Smith agreed. “All good horror films, I think, are built around real, tangible human emotions that audience members can relate to,” he said. “Sure it’s a horror film, but everyone in this film is struggling with guilt.”
“And how we cope with it,” Berchtold added.

‘Maine has not disappointed’
“Headlock” would not have worked in any other place, Smith said. He wrote it with the house and Bailey Island in mind.
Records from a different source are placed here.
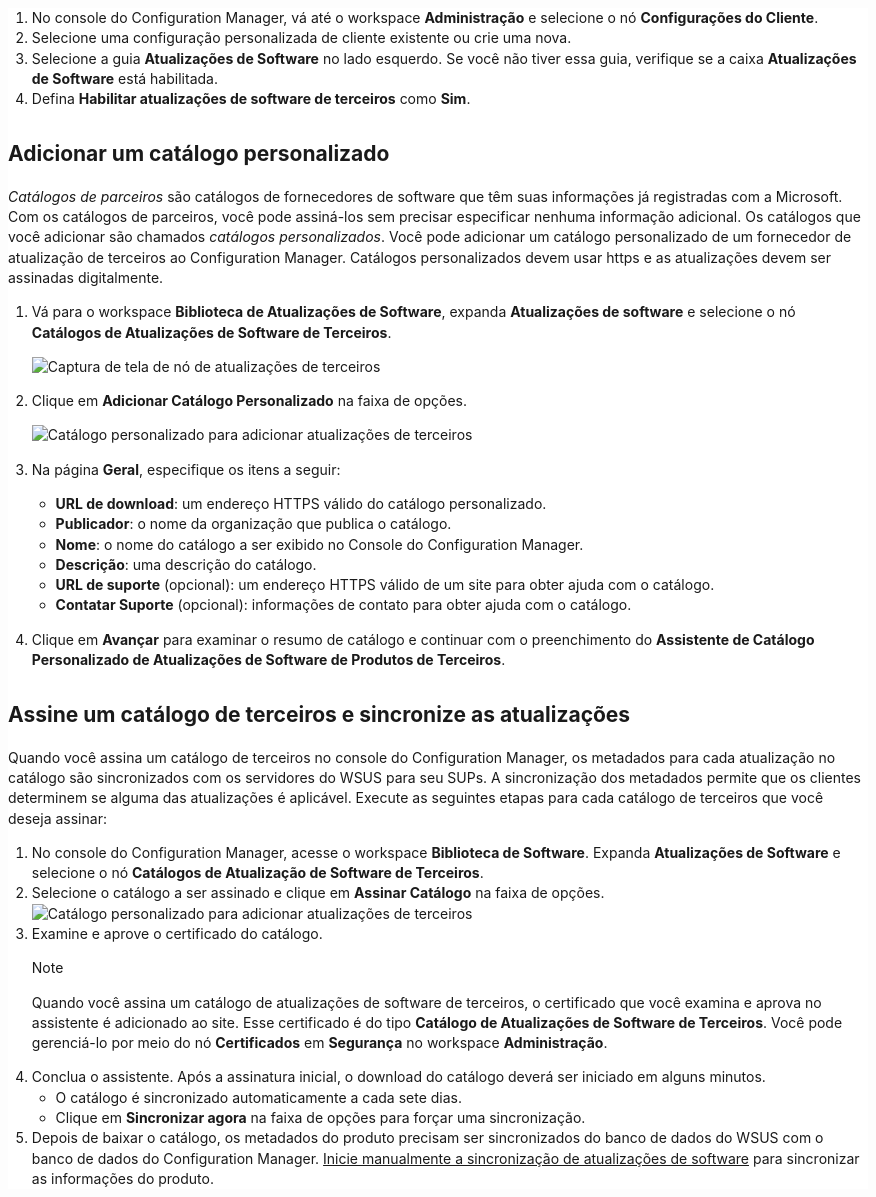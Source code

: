 1. No console do Configuration Manager, vá até o workspace **Administração** e selecione o nó **Configurações do Cliente**.
2. Selecione uma configuração personalizada de cliente existente ou crie uma nova. 
3. Selecione a guia **Atualizações de Software** no lado esquerdo. Se você não tiver essa guia, verifique se a caixa **Atualizações de Software** está habilitada.
4. Defina **Habilitar atualizações de software de terceiros** como **Sim**. 


## <a name="add-a-custom-catalog"></a>Adicionar um catálogo personalizado
*Catálogos de parceiros* são catálogos de fornecedores de software que têm suas informações já registradas com a Microsoft. Com os catálogos de parceiros, você pode assiná-los sem precisar especificar nenhuma informação adicional. Os catálogos que você adicionar são chamados *catálogos personalizados*. Você pode adicionar um catálogo personalizado de um fornecedor de atualização de terceiros ao Configuration Manager. Catálogos personalizados devem usar https e as atualizações devem ser assinadas digitalmente. 

1. Vá para o workspace **Biblioteca de Atualizações de Software**, expanda **Atualizações de software** e selecione o nó **Catálogos de Atualizações de Software de Terceiros**. 
   
     ![Captura de tela de nó de atualizações de terceiros](media/third-party-updates-node.PNG)
2. Clique em **Adicionar Catálogo Personalizado** na faixa de opções. 

     ![Catálogo personalizado para adicionar atualizações de terceiros](media/third-party-updates-custom-catalog.png)
1. Na página **Geral**, especifique os itens a seguir: 
    - **URL de download**: um endereço HTTPS válido do catálogo personalizado.
    - **Publicador**: o nome da organização que publica o catálogo. 
    - **Nome**: o nome do catálogo a ser exibido no Console do Configuration Manager. 
    - **Descrição**: uma descrição do catálogo. 
    - **URL de suporte** (opcional): um endereço HTTPS válido de um site para obter ajuda com o catálogo. 
    - **Contatar Suporte** (opcional): informações de contato para obter ajuda com o catálogo. 
2. Clique em **Avançar** para examinar o resumo de catálogo e continuar com o preenchimento do **Assistente de Catálogo Personalizado de Atualizações de Software de Produtos de Terceiros**.


## <a name="subscribe-to-a-third-party-catalog-and-sync-updates"></a>Assine um catálogo de terceiros e sincronize as atualizações
Quando você assina um catálogo de terceiros no console do Configuration Manager, os metadados para cada atualização no catálogo são sincronizados com os servidores do WSUS para seu SUPs. A sincronização dos metadados permite que os clientes determinem se alguma das atualizações é aplicável. Execute as seguintes etapas para cada catálogo de terceiros que você deseja assinar:  

1. No console do Configuration Manager, acesse o workspace **Biblioteca de Software**. Expanda **Atualizações de Software** e selecione o nó **Catálogos de Atualização de Software de Terceiros**.  
2. Selecione o catálogo a ser assinado e clique em **Assinar Catálogo** na faixa de opções. 
    ![Catálogo personalizado para adicionar atualizações de terceiros](media/third-party-updates-subscribe.png)
3. Examine e aprove o certificado do catálogo.  
   > [!NOTE]
   > 
   > Quando você assina um catálogo de atualizações de software de terceiros, o certificado que você examina e aprova no assistente é adicionado ao site. Esse certificado é do tipo **Catálogo de Atualizações de Software de Terceiros**. Você pode gerenciá-lo por meio do nó **Certificados** em **Segurança** no workspace **Administração**.  
4. Conclua o assistente. Após a assinatura inicial, o download do catálogo deverá ser iniciado em alguns minutos. 
    - O catálogo é sincronizado automaticamente a cada sete dias.
    - Clique em **Sincronizar agora** na faixa de opções para forçar uma sincronização.
5. Depois de baixar o catálogo, os metadados do produto precisam ser sincronizados do banco de dados do WSUS com o banco de dados do Configuration Manager. [Inicie manualmente a sincronização de atualizações de software](../get-started/synchronize-software-updates.md#manually-start-software-updates-synchronization) para sincronizar as informações do produto.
Having grown up in the area and owned property there since 2003, he has an intimate understanding of the location and he made Maine part of the story from the first draft.
“And Maine has not disappointed,” he said after the first week of filming. “It snowed, it rained, it’s been gray, it’s been windy.”
“And yet every single day has been the most beautiful sight I have ever seen,” said Berchtold, who is getting his first taste of the state.
Smith counts the work of horror master and fellow Mainer Stephen King among his influences.
“I started reading his books when I was way too young,” he said. “I think that he’s responsible for so much of why the entire state is steeped in the sort of mystique that it has.”
Smith said he doesn’t think King “created” this mystique, but instead “responded to it.”
“And that’s something that we’re doing as well,” he said. “We’re not shoehorning our story into Maine. We’re letting Maine inform and sort of take a hand in creating and shaping the story.”
“Bailey Island feels very much like a character in the film,” Berchtold said. “You point that camera in any direction and you get such a beautiful shot. I think the production value alone skyrockets because of the location.”

‘Comfort in the weird’
The Maine of Smith’s imagination lends itself to the dark, unsettling aesthetic he has honed through his career.
“With passion projects like this one, you have to love what you’re doing — best to not make compromises,” he said.
That approach has garnered Smith a loyal fan base.
“Horror fans often end up feeling ‘othered,’ either by their communities or wherever it is that they grew up,” Smith said. “I think that’s part of the reason why the horror community is so tight and passionate. You can count on the horror family. They will always show up.”
Berchtold agreed. “I think there’s a comfort in the weird,” he said.
As a kid, he was drawn to the back of the video store, where the horror movies lived.
“The coolest, most creative stories seemed to be coming out of that section for me,” he said, “and I felt seen in a way that I hadn’t before.”
That’s one reason Smith plans to market “Headlock” not only to prestige film festivals like Sundance and South by Southwest, but also to the genre film festivals that have embraced his work in the past. He is hoping for the film to get picked up for distribution and perhaps released sometime in 2027.
Smith financed the production himself on what he referred to as a “microbudget.” He shot it on location with a small cast and crew of industry professionals from Los Angeles, New York and Maine. He said there were anywhere from three to 17 people on set on a given day.
“It can take years and years to get indie films made,” he said, but “Headlock” had a built-in timeline — less than six months from initial concept to wrap.
“Both of us really love that scrappy, DIY feeling of indie filmmaking,” Berchtold said. “We got to write to the space that we had available — and the limitations.”
Those limitations are part and parcel of Smith’s process in this film.
Back in the boathouse, the tension is ratcheting up. This scene involves an unexpected arm-wrestling match between Berchtold’s character and Simon, a groundskeeper played by Eric D’Agostino.
The camera starts wide, moves in, shifts to arms locked in combat, zooms in tight on hands, then tight on faces.
Smith, eyes glued to a monitor where he can see exactly what the camera sees, directs the actors, suggesting adjustments in position and expression that build on the sense of unease, of implied threat, of barely controlled anxiety, of existential dread.
“Less. Less. Less,” he says. “Just your eyes are giving me anything and everything I need.”